┌─ Available data
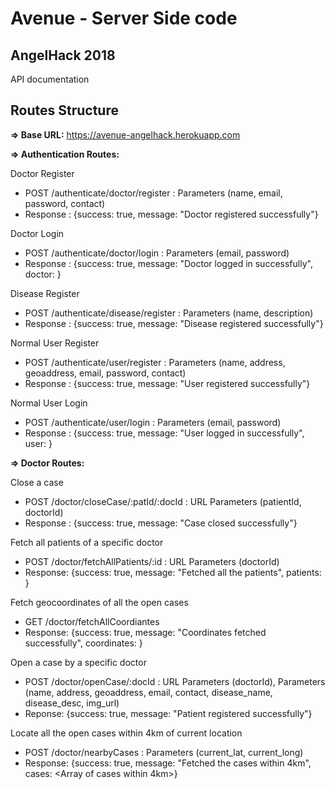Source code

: # Avenue - Server Side code
## AngelHack 2018

API documentation

## Routes Structure

**=> Base URL:**
   https://avenue-angelhack.herokuapp.com

**=> Authentication Routes:**

Doctor Register
- POST /authenticate/doctor/register : Parameters (name, email, password, contact)
- Response : {success: true, message: "Doctor registered successfully"}

Doctor Login
- POST /authenticate/doctor/login : Parameters (email, password)
- Response : {success: true, message: "Doctor logged in successfully", doctor: <doctor object>}

Disease Register
- POST /authenticate/disease/register : Parameters (name, description)
- Response : {success: true, message: "Disease registered successfully"}

Normal User Register
- POST /authenticate/user/register : Parameters (name, address, geoaddress, email, password, contact)
- Response : {success: true, message: "User registered successfully"}

Normal User Login
- POST /authenticate/user/login : Parameters (email, password)
- Response : {success: true, message: "User logged in successfully", user: <user object>}


**=> Doctor Routes:**

Close a case
- POST /doctor/closeCase/:patId/:docId : URL Parameters (patientId, doctorId)
- Response : {success: true, message: "Case closed successfully"}

Fetch all patients of a specific doctor
- POST /doctor/fetchAllPatients/:id : URL Parameters (doctorId)
- Response: {success: true, message: "Fetched all the patients", patients: <Array of patient objects>}

Fetch geocoordinates of all the open cases
- GET /doctor/fetchAllCoordiantes
- Response: {success: true, message: "Coordinates fetched successfully", coordinates: <Array of filtered objects containing the geocoordinates>}

Open a case by a specific doctor
- POST /doctor/openCase/:docId : URL Parameters (doctorId), Parameters (name, address, geoaddress, email, contact, disease_name, disease_desc, img_url)
- Reponse: {success: true, message: "Patient registered successfully"}

Locate all the open cases within 4km of current location
- POST /doctor/nearbyCases : Parameters (current_lat, current_long)
- Response: {success: true, message: "Fetched the cases within 4km", cases: <Array of cases within 4km>}
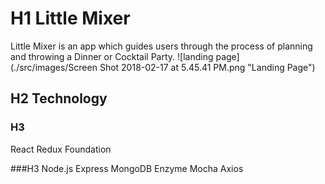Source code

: # H1 Little Mixer

Little Mixer is an app which guides users through the process of planning and throwing a Dinner or Cocktail Party. 
![landing page](./src/images/Screen Shot 2018-02-17 at 5.45.41 PM.png "Landing Page")
## H2 Technology 
### H3
React
Redux
Foundation

###H3
Node.js 
Express
MongoDB
Enzyme 
Mocha
Axios

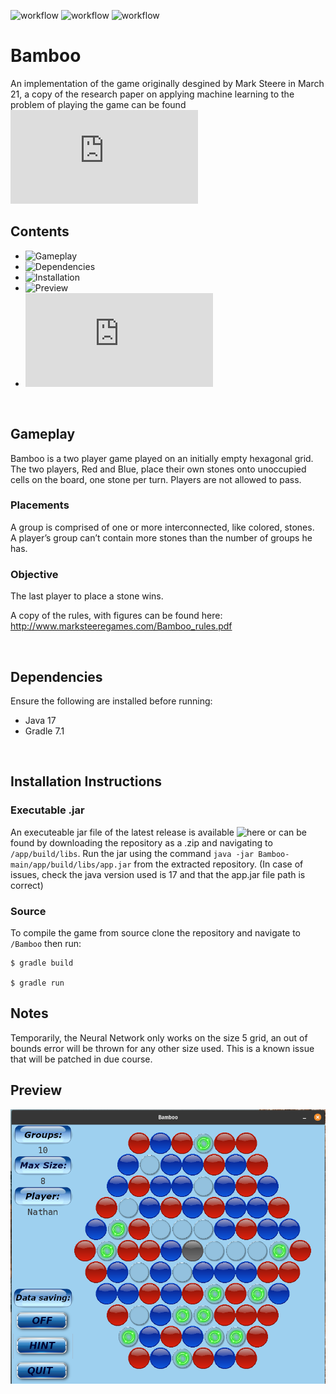 ![workflow](https://github.com/S010MON/Bamboo/actions/workflows/linux.yml/badge.svg)
![workflow](https://github.com/S010MON/Bamboo/actions/workflows/windows.yml/badge.svg)
![workflow](https://github.com/S010MON/Bamboo/actions/workflows/mac.yml/badge.svg)

# Bamboo
An implementation of the game originally desgined by Mark Steere in March 21, a copy of the research paper on applying machine learning to the problem of playing the game can be found ![here](https://github.com/S010MON/Bamboo/blob/main/Adversarial_Search_and_Machine_Learning_applied_to_Bamboo.pdf)

## Contents
- ![Gameplay](https://github.com/S010MON/Bamboo#gameplay)
- ![Dependencies](https://github.com/S010MON/Bamboo#dependencies)
- ![Installation](https://github.com/S010MON/Bamboo#installation-instructions)
- ![Preview](https://github.com/S010MON/Bamboo#preview)
- ![Notes](https://github.com/S010MON/Bamboo/blob/main/README.md#notes)

<br/>

## Gameplay
Bamboo is a two player game played on an initially empty hexagonal grid.  The two players, Red and Blue, place their own stones onto unoccupied cells on the board, one stone per turn.  Players are not allowed to pass.

### Placements 
A group is comprised of one or more interconnected, like colored, stones.  
A player’s group can’t contain more stones than the number of groups he has.

### Objective
The last player to place a stone wins.

A copy of the rules, with figures can be found here: http://www.marksteeregames.com/Bamboo_rules.pdf

<br/>

## Dependencies
Ensure the following are installed before running:
- Java 17
- Gradle 7.1

<br/>

## Installation Instructions

### Executable .jar
An executeable jar file of the latest release is available ![here](https://github.com/S010MON/Bamboo/releases) or can be found by downloading the repository as a .zip and navigating to `/app/build/libs`.  Run the jar using the command `java -jar Bamboo-main/app/build/libs/app.jar` from the extracted repository. (In case of issues, check the java version used is 17 and that the app.jar file path is correct)

### Source
To compile the game from source clone the repository and navigate to `/Bamboo` then run:

    $ gradle build
    
    $ gradle run

## Notes
Temporarily, the Neural Network only works on the size 5 grid, an out of bounds error will be thrown for any other size used.  This is a known issue that will be patched in due course.

## Preview
![Screenshot.png](https://github.com/S010MON/Bamboo/blob/main/app/src/main/java/Bamboo/view/resources/Screenshot.png)
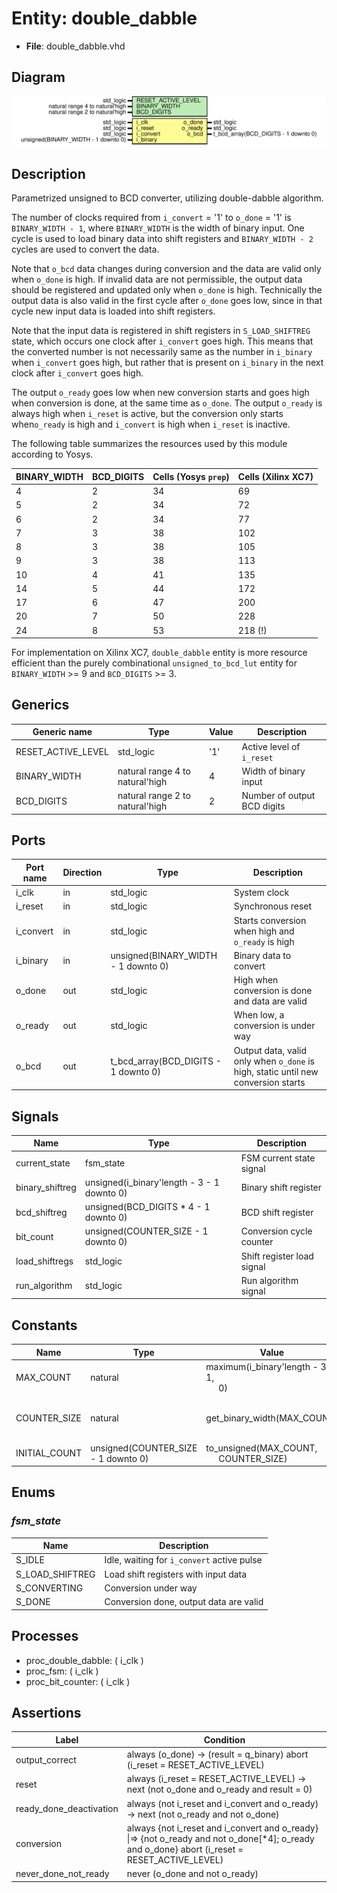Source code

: 
# Entity: double_dabble 
- **File**: double_dabble.vhd

## Diagram
![Diagram](double_dabble.svg "Diagram")
## Description

Parametrized unsigned to BCD converter, utilizing double-dabble algorithm.

The number of clocks required from `i_convert` = '1' to `o_done` = '1' is `BINARY_WIDTH - 1`, where
`BINARY_WIDTH` is the width of binary input. One cycle is used to load binary data into shift registers
and `BINARY_WIDTH - 2` cycles are used to convert the data.

Note that `o_bcd` data changes during conversion and the data are valid only when `o_done` is high. If invalid data
are not permissible, the output data should be registered and updated only when `o_done` is high. Technically the
output data is also valid in the first cycle after `o_done` goes low, since in that cycle new input data is loaded
into shift registers.

Note that the input data is registered in shift registers in `S_LOAD_SHIFTREG` state, which occurs one clock after
`i_convert` goes high. This means that the converted number is not necessarily same as the number in `i_binary`
when `i_convert` goes high, but rather that is present on `i_binary` in the next clock after `i_convert` goes high.

The output `o_ready` goes low when new conversion starts and goes high when conversion is done, at the same time as
`o_done`. The output `o_ready` is always high when `i_reset` is active, but the conversion only starts when`o_ready`
is high and `i_convert` is high when `i_reset` is inactive.

The following table summarizes the resources used by this module according to Yosys.

| BINARY_WIDTH | BCD_DIGITS | Cells (Yosys `prep`) | Cells (Xilinx XC7) |
|--------------|------------|------------------------|------------------------|
| 4            | 2          | 34 | 69 |
| 5            | 2          | 34 | 72 |
| 6            | 2          | 34 | 77 |
| 7            | 3          | 38 | 102 |
| 8            | 3          | 38 | 105 |
| 9            | 3          | 38 | 113 |
| 10           | 4          | 41 | 135 |
| 14           | 5          | 44 | 172 |
| 17           | 6          | 47 | 200 |
| 20           | 7          | 50 | 228 |
| 24           | 8          | 53 | 218 (!) |

For implementation on Xilinx XC7, `double_dabble` entity is more resource efficient than the purely combinational
`unsigned_to_bcd_lut` entity for `BINARY_WIDTH` >= 9 and `BCD_DIGITS` >= 3.

## Generics

| Generic name       | Type                            | Value | Description                 |
| ------------------ | ------------------------------- | ----- | --------------------------- |
| RESET_ACTIVE_LEVEL | std_logic                       | '1'   | Active level of `i_reset`   |
| BINARY_WIDTH       | natural range 4 to natural'high | 4     | Width of binary input       |
| BCD_DIGITS         | natural range 2 to natural'high | 2     | Number of output BCD digits |

## Ports

| Port name | Direction | Type                                 | Description                                                                       |
| --------- | --------- | ------------------------------------ | --------------------------------------------------------------------------------- |
| i_clk     | in        | std_logic                            | System clock                                                                      |
| i_reset   | in        | std_logic                            | Synchronous reset                                                                 |
| i_convert | in        | std_logic                            | Starts conversion when high and `o_ready` is high                                 |
| i_binary  | in        | unsigned(BINARY_WIDTH - 1 downto 0)  | Binary data to convert                                                            |
| o_done    | out       | std_logic                            | High when conversion is done and data are valid                                   |
| o_ready   | out       | std_logic                            | When low, a conversion is under way                                               |
| o_bcd     | out       | t_bcd_array(BCD_DIGITS - 1 downto 0) | Output data, valid only when `o_done` is high, static until new conversion starts |

## Signals

| Name            | Type                                       | Description                |
| --------------- | ------------------------------------------ | -------------------------- |
| current_state   | fsm_state                                  | FSM current state signal   |
| binary_shiftreg | unsigned(i_binary'length - 3 - 1 downto 0) | Binary shift register      |
| bcd_shiftreg    | unsigned(BCD_DIGITS * 4 - 1 downto 0)      | BCD shift register         |
| bit_count       | unsigned(COUNTER_SIZE - 1 downto 0)        | Conversion cycle counter   |
| load_shiftregs  | std_logic                                  | Shift register load signal |
| run_algorithm   | std_logic                                  | Run algorithm signal       |

## Constants

| Name          | Type                                | Value                                                                    | Description                      |
| ------------- | ----------------------------------- | ------------------------------------------------------------------------ | -------------------------------- |
| MAX_COUNT     | natural                             | maximum(i_binary'length - 3 - 1,<br><span style="padding-left:20px"> 0)  | Number of conversion cycles      |
| COUNTER_SIZE  | natural                             | get_binary_width(MAX_COUNT)                                              | Size of conversion cycle counter |
| INITIAL_COUNT | unsigned(COUNTER_SIZE - 1 downto 0) | to_unsigned(MAX_COUNT,<br><span style="padding-left:20px"> COUNTER_SIZE) | Initial value of counter         |

## Enums


### *fsm_state*
| Name            | Description                                |
| --------------- | ------------------------------------------ |
| S_IDLE          | Idle, waiting for `i_convert` active pulse |
| S_LOAD_SHIFTREG | Load shift registers with input data       |
| S_CONVERTING    | Conversion under way                       |
| S_DONE          | Conversion done, output data are valid     |


## Processes
- proc_double_dabble: ( i_clk )
- proc_fsm: ( i_clk )
- proc_bit_counter: ( i_clk )

## Assertions

| Label | Condition |
|-------|-----------|
| output_correct | always (o_done) -> (result = q_binary) abort (i_reset = RESET_ACTIVE_LEVEL) |
| reset | always (i_reset = RESET_ACTIVE_LEVEL) -> next (not o_done and o_ready and result = 0) |
| ready_done_deactivation | always (not i_reset and i_convert and o_ready) -> next (not o_ready and not o_done) |
| conversion | always {not i_reset and i_convert and o_ready} &#124;=> {not o_ready and not o_done[*4]; o_ready and o_done} abort (i_reset = RESET_ACTIVE_LEVEL) |
| never_done_not_ready | never (o_done and not o_ready) |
└─
* _What you are asked to do_
Go through the records above, find each line with the string "abort", and copy it.

* _Solved exercise_
| output_correct | always (o_done) -> (result = q_binary) abort (i_reset = RESET_ACTIVE_LEVEL) |
| conversion | always {not i_reset and i_convert and o_ready} &#124;=> {not o_ready and not o_done[*4]; o_ready and o_done} abort (i_reset = RESET_ACTIVE_LEVEL) |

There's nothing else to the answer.